TASK OBJECTIVE: Scan the material below for every line with the string "exercise", and copy those lines.

RECORDS FOR PROCESSING:
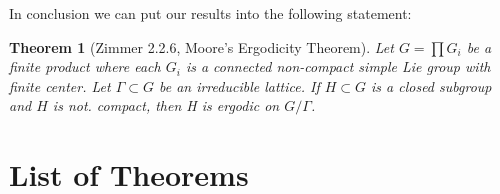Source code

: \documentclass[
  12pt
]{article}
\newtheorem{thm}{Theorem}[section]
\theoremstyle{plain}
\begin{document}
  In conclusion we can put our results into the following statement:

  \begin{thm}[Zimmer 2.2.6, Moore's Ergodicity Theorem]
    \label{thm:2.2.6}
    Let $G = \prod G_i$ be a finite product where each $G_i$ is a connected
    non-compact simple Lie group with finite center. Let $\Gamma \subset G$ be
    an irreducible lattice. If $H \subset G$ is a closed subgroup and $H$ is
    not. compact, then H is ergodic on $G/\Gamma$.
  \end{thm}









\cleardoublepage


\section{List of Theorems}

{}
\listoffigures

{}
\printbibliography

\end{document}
==
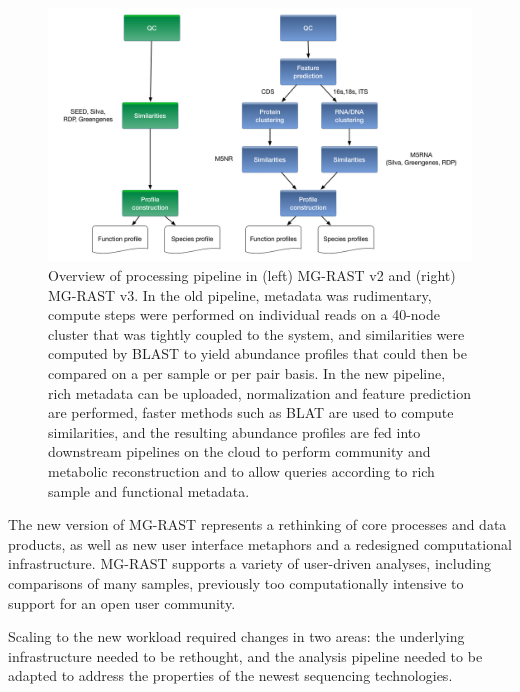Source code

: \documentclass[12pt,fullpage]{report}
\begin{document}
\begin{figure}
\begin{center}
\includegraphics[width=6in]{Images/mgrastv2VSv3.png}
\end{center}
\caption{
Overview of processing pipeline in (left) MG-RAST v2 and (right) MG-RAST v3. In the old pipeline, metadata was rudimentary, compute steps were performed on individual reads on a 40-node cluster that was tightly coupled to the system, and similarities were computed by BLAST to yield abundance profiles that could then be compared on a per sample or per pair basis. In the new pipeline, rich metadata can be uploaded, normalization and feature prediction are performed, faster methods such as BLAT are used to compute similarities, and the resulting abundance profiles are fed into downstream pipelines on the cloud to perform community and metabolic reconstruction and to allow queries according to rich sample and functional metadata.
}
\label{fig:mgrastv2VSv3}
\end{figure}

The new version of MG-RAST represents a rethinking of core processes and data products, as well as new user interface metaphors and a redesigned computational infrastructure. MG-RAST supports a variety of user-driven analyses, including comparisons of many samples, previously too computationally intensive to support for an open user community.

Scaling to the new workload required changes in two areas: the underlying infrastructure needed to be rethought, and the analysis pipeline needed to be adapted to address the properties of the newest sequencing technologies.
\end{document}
==
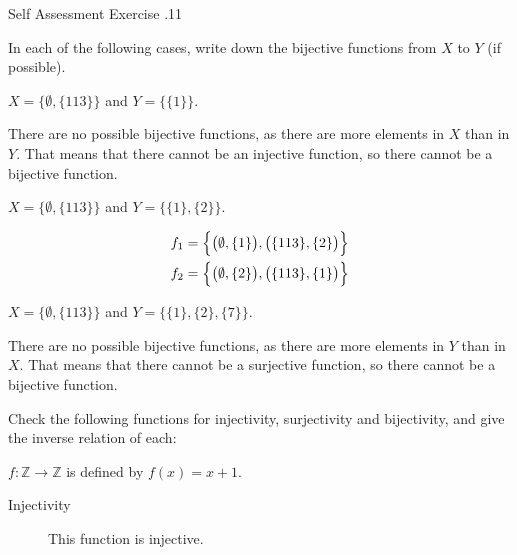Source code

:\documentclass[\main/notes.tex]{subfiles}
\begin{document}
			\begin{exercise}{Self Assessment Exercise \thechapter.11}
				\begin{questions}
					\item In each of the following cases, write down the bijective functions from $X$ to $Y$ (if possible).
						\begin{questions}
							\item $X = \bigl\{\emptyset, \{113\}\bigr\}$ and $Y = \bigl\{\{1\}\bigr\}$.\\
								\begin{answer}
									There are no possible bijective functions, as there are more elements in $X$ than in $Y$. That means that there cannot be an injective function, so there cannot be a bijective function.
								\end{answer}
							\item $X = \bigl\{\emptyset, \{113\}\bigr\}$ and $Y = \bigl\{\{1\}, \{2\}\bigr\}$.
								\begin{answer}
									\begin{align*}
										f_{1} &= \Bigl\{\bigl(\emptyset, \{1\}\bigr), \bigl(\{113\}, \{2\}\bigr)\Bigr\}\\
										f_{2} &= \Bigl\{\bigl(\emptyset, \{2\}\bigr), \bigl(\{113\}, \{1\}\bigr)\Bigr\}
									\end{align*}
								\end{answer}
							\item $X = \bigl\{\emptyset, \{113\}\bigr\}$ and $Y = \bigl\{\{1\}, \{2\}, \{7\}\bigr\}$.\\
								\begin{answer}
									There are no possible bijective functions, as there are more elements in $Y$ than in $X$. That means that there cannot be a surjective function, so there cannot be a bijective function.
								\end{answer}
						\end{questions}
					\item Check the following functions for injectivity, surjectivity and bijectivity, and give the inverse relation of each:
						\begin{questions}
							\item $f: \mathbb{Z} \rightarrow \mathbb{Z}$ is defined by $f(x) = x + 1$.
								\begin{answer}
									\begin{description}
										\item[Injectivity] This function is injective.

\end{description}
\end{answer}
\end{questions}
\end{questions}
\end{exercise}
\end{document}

RESULT:
			\begin{exercise}{Self Assessment Exercise \thechapter.11}
\end{exercise}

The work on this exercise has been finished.